In today's case, however, it's not apps that are being deprecated; it's user-created/modified files. More akin (I think) to Apple's decision to deprecate old-version ClarisWorks / AppleWorks files when Apple abandoned those apps and switched to Pages. Thankfully, LibreOffice still (!) handles those old formats. I'm wondering how I'll handle all those embedded videos when QT7 formats are no longer readable by Apple's video software.
There was an AppleWorks for Windows. Have to wonder if the last release, version 6.2.2, still works under Windows 10 and if it could read some of those database files.
I took the opportunity to try installing my copy of AppleWorks for Windows Version 6.2 onto my laptop running Windows 10 Pro.

Initially it failed, looking for an installed copy of QuickTime. I downloaded QuickTime 7.7.9 for Windows off the Apple server, along with the AppleWorks for Windows 6.2.2 updater. After installing QT7, installing AppleWorks and the updater went without issue. While I do not have any old files to experiment with, the program seems to work. (Just looks a bit low-res on my HD display due to the age of the product.)

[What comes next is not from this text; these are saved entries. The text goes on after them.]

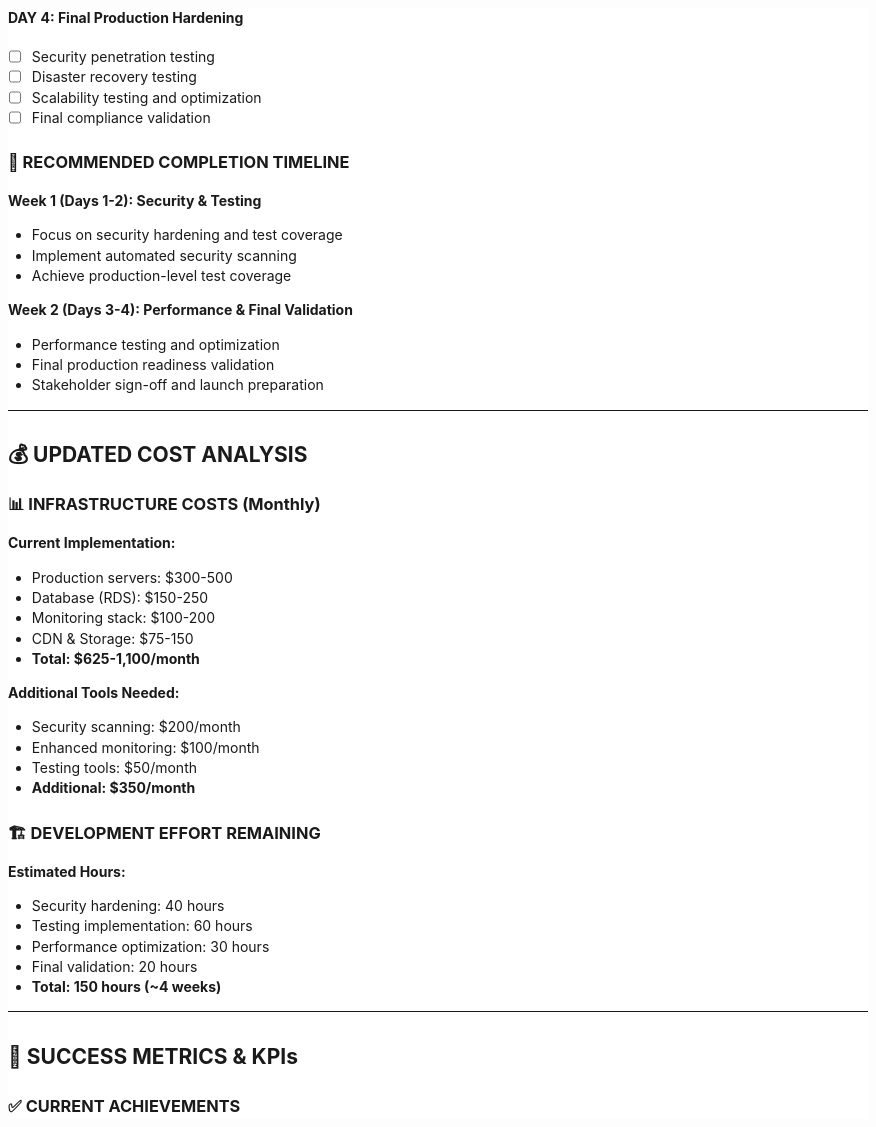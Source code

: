 #### **DAY 4: Final Production Hardening**
- [ ] Security penetration testing
- [ ] Disaster recovery testing
- [ ] Scalability testing and optimization
- [ ] Final compliance validation

### 📅 RECOMMENDED COMPLETION TIMELINE

**Week 1 (Days 1-2): Security & Testing**
- Focus on security hardening and test coverage
- Implement automated security scanning
- Achieve production-level test coverage

**Week 2 (Days 3-4): Performance & Final Validation**
- Performance testing and optimization
- Final production readiness validation
- Stakeholder sign-off and launch preparation

---

## 💰 UPDATED COST ANALYSIS

### 📊 INFRASTRUCTURE COSTS (Monthly)

**Current Implementation:**
- Production servers: $300-500
- Database (RDS): $150-250
- Monitoring stack: $100-200
- CDN & Storage: $75-150
- **Total: $625-1,100/month**

**Additional Tools Needed:**
- Security scanning: $200/month
- Enhanced monitoring: $100/month
- Testing tools: $50/month
- **Additional: $350/month**

### 🏗️ DEVELOPMENT EFFORT REMAINING

**Estimated Hours:**
- Security hardening: 40 hours
- Testing implementation: 60 hours
- Performance optimization: 30 hours
- Final validation: 20 hours
- **Total: 150 hours (~4 weeks)**

---

## 🎯 SUCCESS METRICS & KPIs

### ✅ CURRENT ACHIEVEMENTS
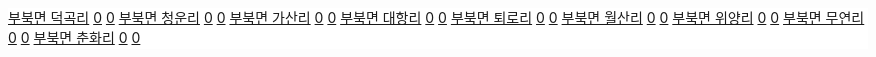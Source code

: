 
  <tr class="item">
    <td><a href="경상남도밀양시부북면덕곡리">부북면 덕곡리</a></td>
    <td><a href="경상남도밀양시부북면덕곡리">0</a></td>
    <td><a href="경상남도밀양시부북면덕곡리">0</a></td>
  </tr>
    

  <tr class="item">
    <td><a href="경상남도밀양시부북면청운리">부북면 청운리</a></td>
    <td><a href="경상남도밀양시부북면청운리">0</a></td>
    <td><a href="경상남도밀양시부북면청운리">0</a></td>
  </tr>
    

  <tr class="item">
    <td><a href="경상남도밀양시부북면가산리">부북면 가산리</a></td>
    <td><a href="경상남도밀양시부북면가산리">0</a></td>
    <td><a href="경상남도밀양시부북면가산리">0</a></td>
  </tr>
    

  <tr class="item">
    <td><a href="경상남도밀양시부북면대항리">부북면 대항리</a></td>
    <td><a href="경상남도밀양시부북면대항리">0</a></td>
    <td><a href="경상남도밀양시부북면대항리">0</a></td>
  </tr>
    

  <tr class="item">
    <td><a href="경상남도밀양시부북면퇴로리">부북면 퇴로리</a></td>
    <td><a href="경상남도밀양시부북면퇴로리">0</a></td>
    <td><a href="경상남도밀양시부북면퇴로리">0</a></td>
  </tr>
    

  <tr class="item">
    <td><a href="경상남도밀양시부북면월산리">부북면 월산리</a></td>
    <td><a href="경상남도밀양시부북면월산리">0</a></td>
    <td><a href="경상남도밀양시부북면월산리">0</a></td>
  </tr>
    

  <tr class="item">
    <td><a href="경상남도밀양시부북면위양리">부북면 위양리</a></td>
    <td><a href="경상남도밀양시부북면위양리">0</a></td>
    <td><a href="경상남도밀양시부북면위양리">0</a></td>
  </tr>
    

  <tr class="item">
    <td><a href="경상남도밀양시부북면무연리">부북면 무연리</a></td>
    <td><a href="경상남도밀양시부북면무연리">0</a></td>
    <td><a href="경상남도밀양시부북면무연리">0</a></td>
  </tr>
    

  <tr class="item">
    <td><a href="경상남도밀양시부북면춘화리">부북면 춘화리</a></td>
    <td><a href="경상남도밀양시부북면춘화리">0</a></td>
    <td><a href="경상남도밀양시부북면춘화리">0</a></td>
  </tr>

If you have a need to open some old file formats and have a Windows box available, this may a path worth considering.

On a similar note, this same laptop has also been running AirPort Utility 5.6.1 for Windows without issue.
 


The only thing that makes me nervous about this type of feature is that a Windows virus could theoretically slip past one's defenses and wipe out/encrypt an entire directory on the Mac side. Backups become even more crucial with this type of setup.
Since you are only using Quicken, just set up the VM without internet access, then there is no way for a virus to get in.